## TASK DIRECTIONS:
Go to the line containing "complexes to spectra, or" in the records below and print it and every following line exactly, on through the line containing "higher identity types.", then stop.

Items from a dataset
####
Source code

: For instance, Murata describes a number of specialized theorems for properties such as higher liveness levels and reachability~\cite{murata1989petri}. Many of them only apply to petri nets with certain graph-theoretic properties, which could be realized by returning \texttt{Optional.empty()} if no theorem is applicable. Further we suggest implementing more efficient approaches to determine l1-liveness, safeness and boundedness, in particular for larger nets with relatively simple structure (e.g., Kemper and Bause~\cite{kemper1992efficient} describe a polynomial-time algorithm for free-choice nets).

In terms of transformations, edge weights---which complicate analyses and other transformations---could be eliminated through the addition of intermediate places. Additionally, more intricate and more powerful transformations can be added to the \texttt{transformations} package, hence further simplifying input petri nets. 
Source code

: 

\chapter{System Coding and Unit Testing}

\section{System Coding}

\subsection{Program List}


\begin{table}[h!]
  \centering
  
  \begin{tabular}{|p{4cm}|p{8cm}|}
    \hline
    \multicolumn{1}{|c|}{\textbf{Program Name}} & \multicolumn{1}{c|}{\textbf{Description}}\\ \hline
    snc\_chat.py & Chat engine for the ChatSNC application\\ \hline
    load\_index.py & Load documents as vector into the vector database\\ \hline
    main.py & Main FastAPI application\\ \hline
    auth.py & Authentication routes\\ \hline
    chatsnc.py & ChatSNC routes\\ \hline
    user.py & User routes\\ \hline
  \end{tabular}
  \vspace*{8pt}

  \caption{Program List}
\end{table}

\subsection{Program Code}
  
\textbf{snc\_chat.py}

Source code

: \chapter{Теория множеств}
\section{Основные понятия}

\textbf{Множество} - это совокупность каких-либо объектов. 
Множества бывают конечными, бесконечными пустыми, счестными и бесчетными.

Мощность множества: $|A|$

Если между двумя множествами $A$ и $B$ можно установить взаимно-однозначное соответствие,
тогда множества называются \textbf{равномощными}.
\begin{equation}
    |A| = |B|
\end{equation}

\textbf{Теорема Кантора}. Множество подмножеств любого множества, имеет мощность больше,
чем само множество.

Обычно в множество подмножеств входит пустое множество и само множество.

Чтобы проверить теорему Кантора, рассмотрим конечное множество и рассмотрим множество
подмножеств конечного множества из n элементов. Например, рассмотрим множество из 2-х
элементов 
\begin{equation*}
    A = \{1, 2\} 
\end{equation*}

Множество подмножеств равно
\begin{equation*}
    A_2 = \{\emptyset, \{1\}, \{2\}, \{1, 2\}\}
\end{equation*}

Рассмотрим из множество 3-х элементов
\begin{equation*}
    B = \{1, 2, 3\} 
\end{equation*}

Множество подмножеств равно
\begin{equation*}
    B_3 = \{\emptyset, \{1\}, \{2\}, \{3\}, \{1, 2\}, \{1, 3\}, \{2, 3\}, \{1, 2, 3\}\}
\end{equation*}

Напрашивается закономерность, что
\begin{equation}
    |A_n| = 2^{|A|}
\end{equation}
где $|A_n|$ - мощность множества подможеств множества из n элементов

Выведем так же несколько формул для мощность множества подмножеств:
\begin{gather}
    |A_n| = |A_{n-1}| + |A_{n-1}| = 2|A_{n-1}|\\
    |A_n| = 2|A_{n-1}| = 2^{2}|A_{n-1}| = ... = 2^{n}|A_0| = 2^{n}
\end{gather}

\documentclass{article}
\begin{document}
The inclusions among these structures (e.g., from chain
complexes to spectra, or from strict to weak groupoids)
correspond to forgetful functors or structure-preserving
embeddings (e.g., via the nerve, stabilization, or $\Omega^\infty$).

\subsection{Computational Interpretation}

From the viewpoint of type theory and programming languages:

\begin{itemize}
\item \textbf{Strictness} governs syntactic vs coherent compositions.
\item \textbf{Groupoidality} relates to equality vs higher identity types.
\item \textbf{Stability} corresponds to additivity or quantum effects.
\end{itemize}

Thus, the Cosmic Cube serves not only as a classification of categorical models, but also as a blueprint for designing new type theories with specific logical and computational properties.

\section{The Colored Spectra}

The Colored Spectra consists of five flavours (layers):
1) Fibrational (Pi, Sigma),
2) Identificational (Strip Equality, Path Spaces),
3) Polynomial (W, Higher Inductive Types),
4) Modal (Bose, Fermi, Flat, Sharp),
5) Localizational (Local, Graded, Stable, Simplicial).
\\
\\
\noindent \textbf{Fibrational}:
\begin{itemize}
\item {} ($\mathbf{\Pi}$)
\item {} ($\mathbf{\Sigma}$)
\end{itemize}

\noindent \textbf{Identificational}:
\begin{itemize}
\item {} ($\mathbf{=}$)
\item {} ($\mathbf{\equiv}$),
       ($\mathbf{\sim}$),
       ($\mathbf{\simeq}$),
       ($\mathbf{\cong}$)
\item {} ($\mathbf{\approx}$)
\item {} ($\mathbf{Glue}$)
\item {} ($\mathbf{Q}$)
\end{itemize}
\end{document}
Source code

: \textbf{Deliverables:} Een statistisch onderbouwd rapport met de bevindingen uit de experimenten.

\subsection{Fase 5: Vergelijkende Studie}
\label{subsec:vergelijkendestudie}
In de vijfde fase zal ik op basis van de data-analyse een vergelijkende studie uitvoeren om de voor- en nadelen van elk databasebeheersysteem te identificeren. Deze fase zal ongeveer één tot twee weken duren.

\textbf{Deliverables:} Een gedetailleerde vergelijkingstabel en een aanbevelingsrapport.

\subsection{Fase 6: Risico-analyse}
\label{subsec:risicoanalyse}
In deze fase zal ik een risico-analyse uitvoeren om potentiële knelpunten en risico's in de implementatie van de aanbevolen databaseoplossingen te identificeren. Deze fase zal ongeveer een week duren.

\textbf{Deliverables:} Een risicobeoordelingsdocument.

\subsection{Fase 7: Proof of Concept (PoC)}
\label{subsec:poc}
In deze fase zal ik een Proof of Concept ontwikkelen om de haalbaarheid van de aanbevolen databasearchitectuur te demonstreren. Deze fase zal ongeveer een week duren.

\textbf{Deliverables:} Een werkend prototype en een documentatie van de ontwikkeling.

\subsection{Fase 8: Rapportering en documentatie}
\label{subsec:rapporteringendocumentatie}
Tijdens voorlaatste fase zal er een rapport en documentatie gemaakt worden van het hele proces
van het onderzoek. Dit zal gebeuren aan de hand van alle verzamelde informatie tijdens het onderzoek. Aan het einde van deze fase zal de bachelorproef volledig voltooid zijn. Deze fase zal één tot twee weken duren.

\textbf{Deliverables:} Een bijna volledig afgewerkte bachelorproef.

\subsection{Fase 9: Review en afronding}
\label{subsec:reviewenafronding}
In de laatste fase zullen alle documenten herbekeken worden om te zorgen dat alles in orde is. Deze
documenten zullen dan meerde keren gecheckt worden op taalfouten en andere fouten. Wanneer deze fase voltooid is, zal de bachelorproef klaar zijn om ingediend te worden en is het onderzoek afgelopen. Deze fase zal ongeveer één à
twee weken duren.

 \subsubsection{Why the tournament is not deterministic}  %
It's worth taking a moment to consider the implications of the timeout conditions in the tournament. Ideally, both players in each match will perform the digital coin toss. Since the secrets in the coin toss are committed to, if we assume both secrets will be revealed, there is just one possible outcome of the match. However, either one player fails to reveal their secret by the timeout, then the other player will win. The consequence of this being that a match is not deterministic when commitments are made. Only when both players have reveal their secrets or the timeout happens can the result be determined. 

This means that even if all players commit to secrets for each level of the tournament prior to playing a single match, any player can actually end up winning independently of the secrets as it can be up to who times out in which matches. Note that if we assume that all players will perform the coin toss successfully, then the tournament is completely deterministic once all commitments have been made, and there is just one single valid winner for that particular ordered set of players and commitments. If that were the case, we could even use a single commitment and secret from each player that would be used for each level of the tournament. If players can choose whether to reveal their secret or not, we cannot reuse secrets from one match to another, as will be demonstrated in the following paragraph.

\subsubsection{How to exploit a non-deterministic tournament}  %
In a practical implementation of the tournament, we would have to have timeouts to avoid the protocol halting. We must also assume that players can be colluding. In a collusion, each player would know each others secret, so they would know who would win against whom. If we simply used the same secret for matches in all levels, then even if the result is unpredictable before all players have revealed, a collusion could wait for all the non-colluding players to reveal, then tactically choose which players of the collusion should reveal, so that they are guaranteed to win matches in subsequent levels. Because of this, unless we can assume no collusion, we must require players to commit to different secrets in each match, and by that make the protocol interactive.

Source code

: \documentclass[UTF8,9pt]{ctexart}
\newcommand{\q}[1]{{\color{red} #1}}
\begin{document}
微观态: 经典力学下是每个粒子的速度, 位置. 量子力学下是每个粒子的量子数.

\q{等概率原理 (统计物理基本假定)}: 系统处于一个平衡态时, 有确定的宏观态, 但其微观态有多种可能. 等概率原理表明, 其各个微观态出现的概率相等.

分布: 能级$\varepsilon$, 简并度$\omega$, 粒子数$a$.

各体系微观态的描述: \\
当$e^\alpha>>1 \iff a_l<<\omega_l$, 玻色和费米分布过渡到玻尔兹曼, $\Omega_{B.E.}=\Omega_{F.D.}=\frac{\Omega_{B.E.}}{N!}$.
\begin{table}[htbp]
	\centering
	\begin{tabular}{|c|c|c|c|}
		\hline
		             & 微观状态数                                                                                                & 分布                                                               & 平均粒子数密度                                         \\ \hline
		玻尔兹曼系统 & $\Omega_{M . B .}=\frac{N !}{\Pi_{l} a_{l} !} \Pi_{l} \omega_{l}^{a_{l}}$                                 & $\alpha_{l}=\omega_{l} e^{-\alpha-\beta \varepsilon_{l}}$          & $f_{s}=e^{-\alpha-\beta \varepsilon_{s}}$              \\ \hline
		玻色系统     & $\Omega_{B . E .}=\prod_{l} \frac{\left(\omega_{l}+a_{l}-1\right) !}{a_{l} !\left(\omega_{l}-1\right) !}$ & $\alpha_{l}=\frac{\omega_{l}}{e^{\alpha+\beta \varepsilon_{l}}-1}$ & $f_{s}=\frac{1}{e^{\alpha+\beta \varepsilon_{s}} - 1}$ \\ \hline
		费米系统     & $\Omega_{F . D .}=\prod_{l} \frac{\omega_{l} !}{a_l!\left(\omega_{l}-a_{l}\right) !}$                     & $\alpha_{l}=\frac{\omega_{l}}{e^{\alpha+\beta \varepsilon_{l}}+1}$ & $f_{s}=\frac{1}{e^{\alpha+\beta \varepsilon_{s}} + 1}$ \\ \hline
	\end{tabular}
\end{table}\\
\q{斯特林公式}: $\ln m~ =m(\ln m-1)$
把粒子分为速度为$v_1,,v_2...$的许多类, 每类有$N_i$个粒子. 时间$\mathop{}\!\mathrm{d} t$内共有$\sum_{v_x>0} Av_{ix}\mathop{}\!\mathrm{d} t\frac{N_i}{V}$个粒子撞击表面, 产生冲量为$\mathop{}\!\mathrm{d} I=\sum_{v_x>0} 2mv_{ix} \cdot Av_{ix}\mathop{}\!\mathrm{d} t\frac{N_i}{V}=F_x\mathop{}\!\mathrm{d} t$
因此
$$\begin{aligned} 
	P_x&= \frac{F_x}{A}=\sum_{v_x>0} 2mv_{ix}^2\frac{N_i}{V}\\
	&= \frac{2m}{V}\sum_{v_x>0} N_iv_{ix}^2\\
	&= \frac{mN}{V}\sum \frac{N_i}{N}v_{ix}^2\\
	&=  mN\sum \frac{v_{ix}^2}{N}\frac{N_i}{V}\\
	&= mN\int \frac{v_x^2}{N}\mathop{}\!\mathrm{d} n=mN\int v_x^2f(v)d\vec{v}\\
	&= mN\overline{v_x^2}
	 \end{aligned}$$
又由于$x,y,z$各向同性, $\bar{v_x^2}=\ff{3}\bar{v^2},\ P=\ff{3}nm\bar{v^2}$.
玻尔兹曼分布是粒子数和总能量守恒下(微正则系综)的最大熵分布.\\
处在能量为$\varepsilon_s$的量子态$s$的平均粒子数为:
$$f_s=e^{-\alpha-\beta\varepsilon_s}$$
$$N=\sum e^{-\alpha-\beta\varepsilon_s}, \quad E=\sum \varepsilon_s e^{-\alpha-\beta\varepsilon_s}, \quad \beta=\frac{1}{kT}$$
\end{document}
####
## YOUR RESPONSE:
complexes to spectra, or from strict to weak groupoids)
correspond to forgetful functors or structure-preserving
embeddings (e.g., via the nerve, stabilization, or $\Omega^\infty$).

\subsection{Computational Interpretation}

From the viewpoint of type theory and programming languages:

\begin{itemize}
\item \textbf{Strictness} governs syntactic vs coherent compositions.
\item \textbf{Groupoidality} relates to equality vs higher identity types.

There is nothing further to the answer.